Angharad Mair (born March 1960) is a Welsh television presenter; she is the lead presenter on the nightly S4C Welsh language magazine programme, Heno and the BBC Wales news programme, Wales Today.

==Background==
She was born in Carmarthen, South Wales, where she lived with her older sister and three younger brothers. Her first jobs were working in Tesco and the Ivy Bush Royal Hotel in Carmarthen.

==Media career==
After training and working for BBC Wales, where she worked on the Welsh language children's programme Bilidowcar, Mair joined Llanelli-based independent television production company Tinopolis in 1991. When Tinopolis produced both programmes from Cardiff, for a time she presented both the English language BBC Wales news Wales Today from 18:30 to 19:00, as well as the Welsh S4C Wedi 7 from 19:00 to 19:30. In 2008 Mair still presented Wedi7, and was Executive Director for Tinopolis, where by 2006 she held 2.482% of the shares.
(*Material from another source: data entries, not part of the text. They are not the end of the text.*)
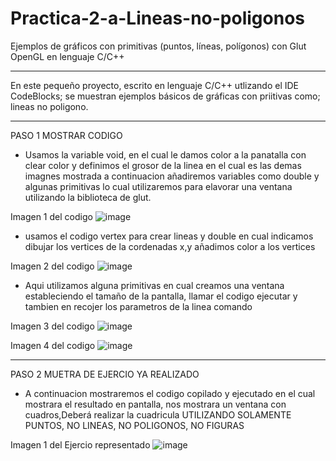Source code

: # Practica-2-a-Lineas-no-poligonos

Ejemplos de gráficos con primitivas (puntos, líneas, polígonos) con Glut OpenGL en lenguaje C/C++
_______________________________________________________________________________________________________________________________________________________________
En este pequeño proyecto, escrito en lenguaje C/C++ utlizando el IDE CodeBlocks; se muestran ejemplos básicos de gráficas con priitivas como; lineas no poligono.

_____________________________________________________________________________________________
PASO 1 MOSTRAR CODIGO

* Usamos la variable void, en el cual le damos color a la panatalla con clear color y definimos el grosor de la linea
en el cual es las demas imagnes mostrada a continuacion añadiremos variables como double y algunas primitivas lo cual
utilizaremos para elavorar una ventana utilizando la biblioteca de glut.

Imagen 1 del codigo
![image](https://user-images.githubusercontent.com/66337547/94326914-165e0500-ff6d-11ea-8a50-726ea6e2bf58.png)

* usamos el codigo vertex para crear lineas y double en cual indicamos dibujar los vertices de la cordenadas x,y
añadimos color a los vertices


Imagen 2 del codigo
![image](https://user-images.githubusercontent.com/66337547/94326883-e9a9ed80-ff6c-11ea-8b5e-461ea0a515ec.png)

* Aqui utilizamos alguna primitivas en cual creamos una ventana estableciendo el tamaño de la pantalla, llamar el codigo 
ejecutar y tambien en recojer los parametros de la linea comando


Imagen 3 del codigo
![image](https://user-images.githubusercontent.com/66337547/94327045-1f9ba180-ff6e-11ea-84c9-9940b085d4bc.png)


Imagen 4 del codigo
![image](https://user-images.githubusercontent.com/66337547/94327086-5671b780-ff6e-11ea-84d5-6d557e85ef92.png)

_________________________________________________________________________________________________________________________________________

PASO 2 MUETRA DE EJERCIO YA REALIZADO

* A continuacion mostraremos el codigo copilado y ejecutado en el cual mostrara el resultado en pantalla, nos mostrara un ventana con cuadros,Deberá realizar la cuadricula UTILIZANDO SOLAMENTE PUNTOS, NO LINEAS, NO POLIGONOS, NO FIGURAS


Imagen 1 del Ejercio representado 
![image](https://user-images.githubusercontent.com/66337547/94327262-558d5580-ff6f-11ea-8fc2-04e972fedab1.png)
Mair wrote a column in the Wales on Sunday newspaper. In December 2006 her comment on the break-up of the relationship of her friend, ITV1 weather presenter Sian Lloyd, against Lloyd's former partner Lembit Öpik - including suggesting that Montgomeryshire needed a new MP - drew much public criticism.

==Running career==
After a challenge from a colleague, Mair ran her first full marathon in the New York City Marathon in 1991, in a time of 3:29:00. This result for a beginner encouraged her to keep training and she won the Reykjavik Marathon in 1996.
She entered the trials for the Great Britain athletics squad for the 1997 World Championships in Athens, Greece, where she came 23rd in the Women's Marathon in a time of 2:42:31.

Mair kept running and in 2014 finished 3rd in the Snowdonia Marathon.

In 2016 Mair set a new British record for the marathon, in the W55 Category, by completing the London Marathon in a time of 2.57.46.

== Personal life ==
Mair has two daughters with her second husband Jonathan Cray, a cameraman for Tinopolis. The family live in Peterston-super-Ely in the Vale of Glamorgan.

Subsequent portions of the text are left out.